WORK TO COMPLETE: Reproduce each record exactly, leaving nothing out.

Stored items from a collection:
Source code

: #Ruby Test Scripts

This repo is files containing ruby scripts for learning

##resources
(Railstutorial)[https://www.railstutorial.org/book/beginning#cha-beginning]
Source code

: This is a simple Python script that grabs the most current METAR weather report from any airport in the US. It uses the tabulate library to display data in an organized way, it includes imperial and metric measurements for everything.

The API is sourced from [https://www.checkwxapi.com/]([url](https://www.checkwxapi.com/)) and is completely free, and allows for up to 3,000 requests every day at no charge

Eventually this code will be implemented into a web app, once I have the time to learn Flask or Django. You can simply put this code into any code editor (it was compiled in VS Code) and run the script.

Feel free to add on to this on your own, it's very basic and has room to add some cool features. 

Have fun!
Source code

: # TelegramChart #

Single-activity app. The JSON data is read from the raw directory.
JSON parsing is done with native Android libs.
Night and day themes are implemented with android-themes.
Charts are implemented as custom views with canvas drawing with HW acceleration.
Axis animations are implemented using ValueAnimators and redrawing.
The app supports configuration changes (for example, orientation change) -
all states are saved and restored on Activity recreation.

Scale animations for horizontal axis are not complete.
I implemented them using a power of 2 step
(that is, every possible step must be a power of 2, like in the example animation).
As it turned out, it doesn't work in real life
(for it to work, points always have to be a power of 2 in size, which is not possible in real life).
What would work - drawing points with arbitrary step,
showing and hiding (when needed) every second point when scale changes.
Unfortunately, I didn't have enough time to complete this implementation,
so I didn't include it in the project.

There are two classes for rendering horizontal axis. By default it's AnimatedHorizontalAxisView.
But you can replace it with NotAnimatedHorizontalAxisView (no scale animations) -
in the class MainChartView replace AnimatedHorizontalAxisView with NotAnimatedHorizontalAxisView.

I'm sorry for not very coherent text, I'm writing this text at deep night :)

OUTPUT FOR THIS EXERCISE:
Source code

: #Ruby Test Scripts

This repo is files containing ruby scripts for learning

##resources
(Railstutorial)[https://www.railstutorial.org/book/beginning#cha-beginning]
Source code

: This is a simple Python script that grabs the most current METAR weather report from any airport in the US. It uses the tabulate library to display data in an organized way, it includes imperial and metric measurements for everything.

The API is sourced from [https://www.checkwxapi.com/]([url](https://www.checkwxapi.com/)) and is completely free, and allows for up to 3,000 requests every day at no charge

Eventually this code will be implemented into a web app, once I have the time to learn Flask or Django. You can simply put this code into any code editor (it was compiled in VS Code) and run the script.

Feel free to add on to this on your own, it's very basic and has room to add some cool features. 

Have fun!
Source code

: # TelegramChart #

Single-activity app. The JSON data is read from the raw directory.
JSON parsing is done with native Android libs.
Night and day themes are implemented with android-themes.
Charts are implemented as custom views with canvas drawing with HW acceleration.
Axis animations are implemented using ValueAnimators and redrawing.
The app supports configuration changes (for example, orientation change) -
all states are saved and restored on Activity recreation.

Scale animations for horizontal axis are not complete.
I implemented them using a power of 2 step
(that is, every possible step must be a power of 2, like in the example animation).
As it turned out, it doesn't work in real life
(for it to work, points always have to be a power of 2 in size, which is not possible in real life).
What would work - drawing points with arbitrary step,
showing and hiding (when needed) every second point when scale changes.
Unfortunately, I didn't have enough time to complete this implementation,
so I didn't include it in the project.

There are two classes for rendering horizontal axis. By default it's AnimatedHorizontalAxisView.
But you can replace it with NotAnimatedHorizontalAxisView (no scale animations) -
in the class MainChartView replace AnimatedHorizontalAxisView with NotAnimatedHorizontalAxisView.

I'm sorry for not very coherent text, I'm writing this text at deep night :)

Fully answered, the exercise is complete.